Heat transfer via radiation is very different than that of conduction and convection. Radiation heat transfer takes place as energy emitted as electromagnetic waves, mostly in the infrared wavelength spectrum and does not involve the interaction of matter. All substances that have a measurable temperature radiate heat; however, there is little to no application for divers beyond that of the sun’s thermal radiation on the Earth.

When the diver loses an excessive amount of heat and the body temperature decreases from the normal 37°C / 98.6°F to below 35°C / 95°F), the beginning stages of hypothermia have set in. Hypothermia and other temperature related conditions are examined further in the SNSI Rescue Diver course.

Buoyancy Control

Good buoyancy control helps you look and feel like an advanced diver. It helps diving become more comfortable and enjoyable for you and your buddy, and boosts your confidence. But, most importantly, as it relates to this section, it helps you decrease your overall gas consumption.

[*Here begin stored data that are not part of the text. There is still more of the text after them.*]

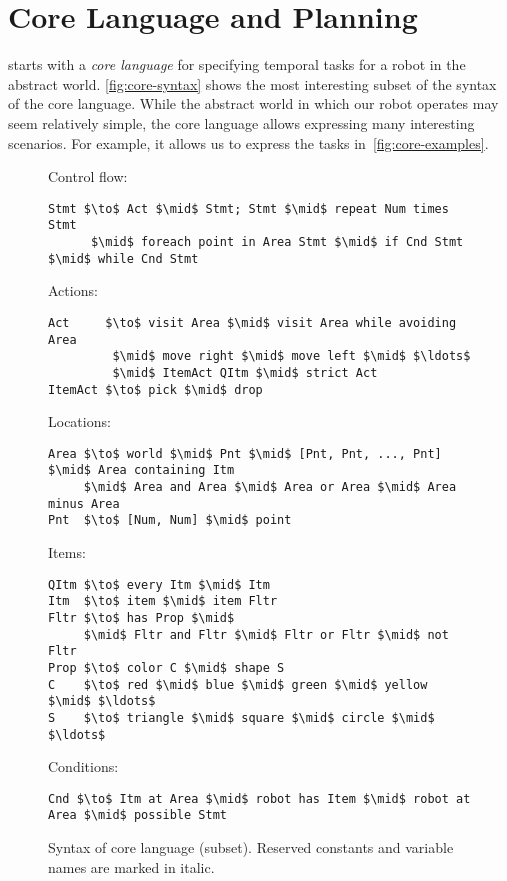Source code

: \section{Core Language and Planning}
\label{sec:coreLanguage}

\tool starts with a \emph{core language} for specifying temporal tasks for a robot in
the abstract world.
\autoref{fig:core-syntax} shows the most interesting subset of the syntax
of the core language.
While the abstract world in which our robot operates may seem relatively simple,
the core language allows expressing many interesting scenarios.
For example, it allows us to express the tasks in~\autoref{fig:core-examples}.

\begin{figure}
  Control flow:
  \begin{lstlisting}
Stmt $\to$ Act $\mid$ Stmt; Stmt $\mid$ repeat Num times Stmt
      $\mid$ foreach point in Area Stmt $\mid$ if Cnd Stmt $\mid$ while Cnd Stmt
  \end{lstlisting}
  Actions:
  \begin{lstlisting}
Act     $\to$ visit Area $\mid$ visit Area while avoiding Area
         $\mid$ move right $\mid$ move left $\mid$ $\ldots$
         $\mid$ ItemAct QItm $\mid$ strict Act
ItemAct $\to$ pick $\mid$ drop
  \end{lstlisting}
  Locations:
  \begin{lstlisting}
Area $\to$ world $\mid$ Pnt $\mid$ [Pnt, Pnt, ..., Pnt] $\mid$ Area containing Itm
     $\mid$ Area and Area $\mid$ Area or Area $\mid$ Area minus Area
Pnt  $\to$ [Num, Num] $\mid$ point
  \end{lstlisting}
  Items:
  \begin{lstlisting}
QItm $\to$ every Itm $\mid$ Itm
Itm  $\to$ item $\mid$ item Fltr
Fltr $\to$ has Prop $\mid$
     $\mid$ Fltr and Fltr $\mid$ Fltr or Fltr $\mid$ not Fltr
Prop $\to$ color C $\mid$ shape S
C    $\to$ red $\mid$ blue $\mid$ green $\mid$ yellow $\mid$ $\ldots$
S    $\to$ triangle $\mid$ square $\mid$ circle $\mid$ $\ldots$
  \end{lstlisting}
  Conditions:
  \begin{lstlisting}
Cnd $\to$ Itm at Area $\mid$ robot has Item $\mid$ robot at Area $\mid$ possible Stmt
  \end{lstlisting}
  \caption{Syntax of core language (subset). Reserved constants and variable
  names are marked in italic.}
  \label{fig:core-syntax}
\end{figure}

For these reasons, throughout your SNSI Advanced Open Water Diver practical sessions, your instructor will make sure that you are maintaining your buoyancy by demonstrating good buoyancy control skills.

Moving Calmly Underwater

Whenever possible, swimming with fins in the water should be calm and tranquil. This will help you save energy and make your dives more enjoyable. Referring back to the discussion on hydrodynamics, you will recall that water is 700 to 800 times denser than air. As divers, we must expend a significant amount of energy to propel our body and equipment through it. Simply doubling our speed while underwater requires four times the amount of energy. Additionally, when we kick harder and faster, our fin’s efficiency decreases, and we must significantly increase our gas intake, which means that our regulator resistance increases. The faster we try to go, the more we realize that it is a losing battle over the long term. It is best to maintain a slow and wide kicking style, which will help you to save gas and enjoy the dive.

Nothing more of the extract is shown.